=== Provided entries ===
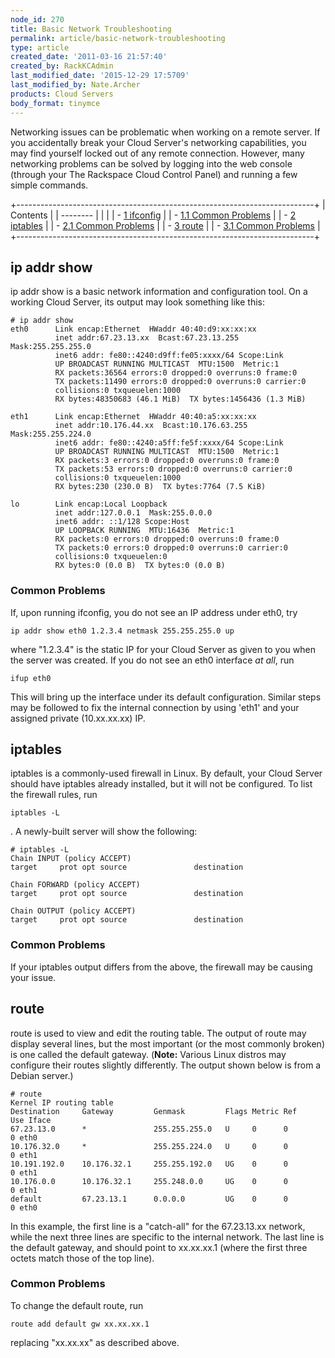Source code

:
 ```yaml
---
node_id: 270
title: Basic Network Troubleshooting
permalink: article/basic-network-troubleshooting
type: article
created_date: '2011-03-16 21:57:40'
created_by: RackKCAdmin
last_modified_date: '2015-12-29 17:5709'
last_modified_by: Nate.Archer
products: Cloud Servers
body_format: tinymce
---
```


Networking issues can be problematic when working on a remote server. If
you accidentally break your Cloud Server's networking capabilities, you
may find yourself locked out of any remote connection. However, many
networking problems can be solved by logging into the web console
(through your The Rackspace Cloud Control Panel) and running a few
simple commands.

+--------------------------------------------------------------------------+
| Contents                                                                 |
| --------                                                                 |
|                                                                          |
| -   [1 ifconfig](#ifconfig)                                              |
|     -   [1.1 Common Problems](#Common_Problems)                          |
| -   [2 iptables](#iptables)                                              |
|     -   [2.1 Common Problems](#Common_Problems_2)                        |
| -   [3 route](#route)                                                    |
|     -   [3.1 Common Problems](#Common_Problems_3)                        |
+--------------------------------------------------------------------------+

ip addr show
------------

ip addr show is a basic network information and configuration tool. On a
working Cloud Server, its output may look something like this:

    # ip addr show
    eth0      Link encap:Ethernet  HWaddr 40:40:d9:xx:xx:xx
              inet addr:67.23.13.xx  Bcast:67.23.13.255  Mask:255.255.255.0
              inet6 addr: fe80::4240:d9ff:fe05:xxxx/64 Scope:Link
              UP BROADCAST RUNNING MULTICAST  MTU:1500  Metric:1
              RX packets:36564 errors:0 dropped:0 overruns:0 frame:0
              TX packets:11490 errors:0 dropped:0 overruns:0 carrier:0
              collisions:0 txqueuelen:1000
              RX bytes:48350683 (46.1 MiB)  TX bytes:1456436 (1.3 MiB)
     
    eth1      Link encap:Ethernet  HWaddr 40:40:a5:xx:xx:xx
              inet addr:10.176.44.xx  Bcast:10.176.63.255  Mask:255.255.224.0
              inet6 addr: fe80::4240:a5ff:fe5f:xxxx/64 Scope:Link
              UP BROADCAST RUNNING MULTICAST  MTU:1500  Metric:1
              RX packets:3 errors:0 dropped:0 overruns:0 frame:0
              TX packets:53 errors:0 dropped:0 overruns:0 carrier:0
              collisions:0 txqueuelen:1000
              RX bytes:230 (230.0 B)  TX bytes:7764 (7.5 KiB)
     
    lo        Link encap:Local Loopback
              inet addr:127.0.0.1  Mask:255.0.0.0
              inet6 addr: ::1/128 Scope:Host
              UP LOOPBACK RUNNING  MTU:16436  Metric:1
              RX packets:0 errors:0 dropped:0 overruns:0 frame:0
              TX packets:0 errors:0 dropped:0 overruns:0 carrier:0
              collisions:0 txqueuelen:0
              RX bytes:0 (0.0 B)  TX bytes:0 (0.0 B)

### Common Problems

If, upon running ifconfig, you do not see an IP address under eth0, try

    ip addr show eth0 1.2.3.4 netmask 255.255.255.0 up

where "1.2.3.4" is the static IP for your Cloud Server as given to you
when the server was created. If you do not see an eth0 interface *at
all*, run

    ifup eth0

This will bring up the interface under its default configuration.
Similar steps may be followed to fix the internal connection by using
'eth1' and your assigned private (10.xx.xx.xx) IP.

iptables
--------

iptables is a commonly-used firewall in Linux. By default, your Cloud
Server should have iptables already installed, but it will not be
configured. To list the firewall rules, run

    iptables -L

. A newly-built server will show the following:

    # iptables -L                                                                                                    
    Chain INPUT (policy ACCEPT)                                                                                             
    target     prot opt source               destination                                                                    
                                                                                                                            
    Chain FORWARD (policy ACCEPT)                                                                                           
    target     prot opt source               destination                                                                    
                                                                                                                            
    Chain OUTPUT (policy ACCEPT)                                                                                            
    target     prot opt source               destination

### Common Problems

If your iptables output differs from the above, the firewall may be
causing your issue.

route
-----

route is used to view and edit the routing table. The output of route
may display several lines, but the most important (or the most commonly
broken) is one called the default gateway. (**Note:** Various Linux
distros may configure their routes slightly differently. The output
shown below is from a Debian server.)

    # route                                                                                                          
    Kernel IP routing table                                                                                                 
    Destination     Gateway         Genmask         Flags Metric Ref    Use Iface                                           
    67.23.13.0      *               255.255.255.0   U     0      0        0 eth0                                            
    10.176.32.0     *               255.255.224.0   U     0      0        0 eth1                                            
    10.191.192.0    10.176.32.1     255.255.192.0   UG    0      0        0 eth1                                            
    10.176.0.0      10.176.32.1     255.248.0.0     UG    0      0        0 eth1                                            
    default         67.23.13.1      0.0.0.0         UG    0      0        0 eth0

In this example, the first line is a "catch-all" for the 67.23.13.xx
network, while the next three lines are specific to the internal
network. The last line is the default gateway, and should point to
xx.xx.xx.1 (where the first three octets match those of the top line).

### Common Problems

To change the default route, run

    route add default gw xx.xx.xx.1

replacing "xx.xx.xx" as described above.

=== Assignment ===
Looking through the records, copy out every line in which the word "article" is found.

=== Reply to the exercise ===
permalink: article/basic-network-troubleshooting
type: article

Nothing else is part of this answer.